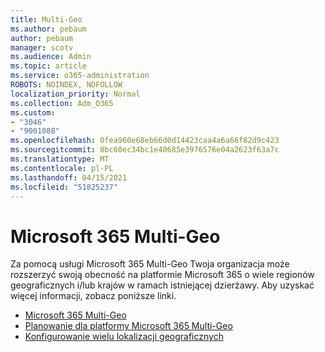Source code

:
 ```yaml
---
title: Multi-Geo
ms.author: pebaum
author: pebaum
manager: scotv
ms.audience: Admin
ms.topic: article
ms.service: o365-administration
ROBOTS: NOINDEX, NOFOLLOW
localization_priority: Normal
ms.collection: Adm_O365
ms.custom:
- "3046"
- "9001088"
ms.openlocfilehash: 0fea960e68eb66d0d14423caa4a6a66f82d9c423
ms.sourcegitcommit: 8bc60ec34bc1e40685e3976576e04a2623f63a7c
ms.translationtype: MT
ms.contentlocale: pl-PL
ms.lasthandoff: 04/15/2021
ms.locfileid: "51825237"
---
```

# <a name="microsoft-365-multi-geo"></a>Microsoft 365 Multi-Geo

Za pomocą usługi Microsoft 365 Multi-Geo Twoja organizacja może rozszerzyć swoją obecność na platformie Microsoft 365 o wiele regionów geograficznych i/lub krajów w ramach istniejącej dzierżawy. Aby uzyskać więcej informacji, zobacz poniższe linki.

- [Microsoft 365 Multi-Geo](https://docs.microsoft.com/office365/enterprise/office-365-multi-geo)
- [Planowanie dla platformy Microsoft 365 Multi-Geo](https://docs.microsoft.com/office365/enterprise/plan-for-multi-geo)
- [Konfigurowanie wielu lokalizacji geograficznych](https://docs.microsoft.com/office365/enterprise/multi-geo-tenant-configuration)
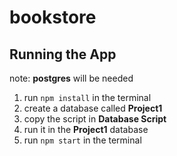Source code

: # bookstore

## Running the App
note: **postgres** will be needed
1. run ```npm install``` in the terminal
2. create a database called **Project1**
3. copy the script in **Database Script**
4. run it in the **Project1** database
5. run ```npm start``` in the terminal
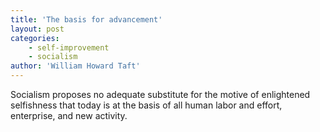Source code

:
 ```yaml
---
title: 'The basis for advancement'
layout: post
categories:
    - self-improvement
    - socialism
author: 'William Howard Taft'
---
```


Socialism proposes no adequate substitute for the motive of enlightened selfishness that today is at the basis of all human labor and effort, enterprise, and new activity.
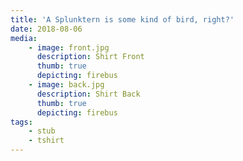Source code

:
 ```yaml
---
title: 'A Splunktern is some kind of bird, right?'
date: 2018-08-06
media:
    - image: front.jpg
      description: Shirt Front
      thumb: true
      depicting: firebus
    - image: back.jpg
      description: Shirt Back
      thumb: true
      depicting: firebus
tags:
    - stub
    - tshirt
---
```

════════════════

**Work task**
Transcribe the data completely. No pictures should appear in the transcription.

**Solved exercise**
Source code

:
 ```yaml
---
title: Multi-Geo
ms.author: pebaum
author: pebaum
manager: scotv
ms.audience: Admin
ms.topic: article
ms.service: o365-administration
ROBOTS: NOINDEX, NOFOLLOW
localization_priority: Normal
ms.collection: Adm_O365
ms.custom:
- "3046"
- "9001088"
ms.openlocfilehash: 0fea960e68eb66d0d14423caa4a6a66f82d9c423
ms.sourcegitcommit: 8bc60ec34bc1e40685e3976576e04a2623f63a7c
ms.translationtype: MT
ms.contentlocale: pl-PL
ms.lasthandoff: 04/15/2021
ms.locfileid: "51825237"
---
```

# <a name="microsoft-365-multi-geo"></a>Microsoft 365 Multi-Geo

Za pomocą usługi Microsoft 365 Multi-Geo Twoja organizacja może rozszerzyć swoją obecność na platformie Microsoft 365 o wiele regionów geograficznych i/lub krajów w ramach istniejącej dzierżawy. Aby uzyskać więcej informacji, zobacz poniższe linki.

- [Microsoft 365 Multi-Geo](https://docs.microsoft.com/office365/enterprise/office-365-multi-geo)
- [Planowanie dla platformy Microsoft 365 Multi-Geo](https://docs.microsoft.com/office365/enterprise/plan-for-multi-geo)
- [Konfigurowanie wielu lokalizacji geograficznych](https://docs.microsoft.com/office365/enterprise/multi-geo-tenant-configuration)
Source code

: # bookstore

## Running the App
note: **postgres** will be needed
1. run ```npm install``` in the terminal
2. create a database called **Project1**
3. copy the script in **Database Script**
4. run it in the **Project1** database
5. run ```npm start``` in the terminal
Source code

:
 ```yaml
---
title: 'The basis for advancement'
layout: post
categories:
    - self-improvement
    - socialism
author: 'William Howard Taft'
---
```


Socialism proposes no adequate substitute for the motive of enlightened selfishness that today is at the basis of all human labor and effort, enterprise, and new activity.
Source code

:
 ```yaml
---
title: 'A Splunktern is some kind of bird, right?'
date: 2018-08-06
media:
    - image: front.jpg
      description: Shirt Front
      thumb: true
      depicting: firebus
    - image: back.jpg
      description: Shirt Back
      thumb: true
      depicting: firebus
tags:
    - stub
    - tshirt
---
```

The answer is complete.